_Action item_
Your answer should be the lines from the one containing "- [Civ4 Battle" through the final line below, copied exactly.

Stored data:
■ ■ ■
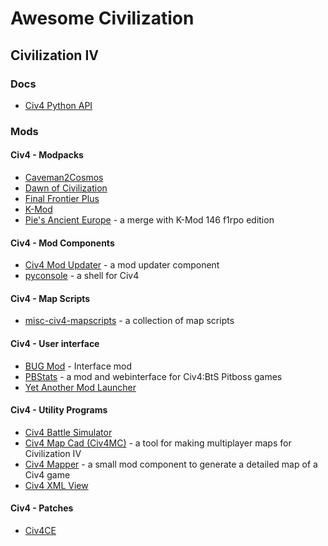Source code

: # Awesome Civilization

## Civilization IV

### Docs
- [Civ4 Python API](http://civ4bug.sourceforge.net//PythonAPI/index.html)

### Mods

#### Civ4 - Modpacks
- [Caveman2Cosmos](https://github.com/caveman2cosmos/Caveman2Cosmos)
- [Dawn of Civilization](https://github.com/dguenms/Dawn-of-Civilization)
- [Final Frontier Plus](https://github.com/FinalFrontierPlus/civ4ffplus)
- [K-Mod](https://github.com/karadoc/Civ4-K-Mod)
- [Pie's Ancient Europe](https://github.com/keldath/PieAncientEurope) - a merge with K-Mod 146 f1rpo edition

#### Civ4 - Mod Components
- [Civ4 Mod Updater](https://github.com/civ4-mp/mod-updater) - a mod updater component
- [pyconsole](https://github.com/civ4-mp/pyconsole) - a shell for Civ4

#### Civ4 - Map Scripts
- [misc-civ4-mapscripts](https://github.com/samboy/misc-civ4-mapscripts) - a collection of map scripts

#### Civ4 - User interface
- [BUG Mod](https://github.com/dharkness/civ4bug) - Interface mod
- [PBStats](https://github.com/YggdrasiI/PBStats) - a mod and webinterface for Civ4:BtS Pitboss games
- [Yet Another Mod Launcher](https://github.com/TC01/civ4-launcher)

#### Civ4 - Utility Programs
- [Civ4 Battle Simulator](https://github.com/J-Moore/Civ4CombatCalc)
- [Civ4 Map Cad (Civ4MC)](https://github.com/germanjoey/civ4-mapcad) - a tool for making multiplayer maps for Civilization IV
- [Civ4 Mapper](https://github.com/YggdrasiI/Civ4Mapper) - a small mod component to generate a detailed map of a Civ4 game
- [Civ4 XML View](https://github.com/wlxjlj/civ4xml)

#### Civ4 - Patches
- [Civ4CE](https://github.com/f1rpo/Civ4CE)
■ ■ ■
_Written answer_
- [Civ4 Battle Simulator](https://github.com/J-Moore/Civ4CombatCalc)
- [Civ4 Map Cad (Civ4MC)](https://github.com/germanjoey/civ4-mapcad) - a tool for making multiplayer maps for Civilization IV
- [Civ4 Mapper](https://github.com/YggdrasiI/Civ4Mapper) - a small mod component to generate a detailed map of a Civ4 game
- [Civ4 XML View](https://github.com/wlxjlj/civ4xml)

#### Civ4 - Patches
- [Civ4CE](https://github.com/f1rpo/Civ4CE)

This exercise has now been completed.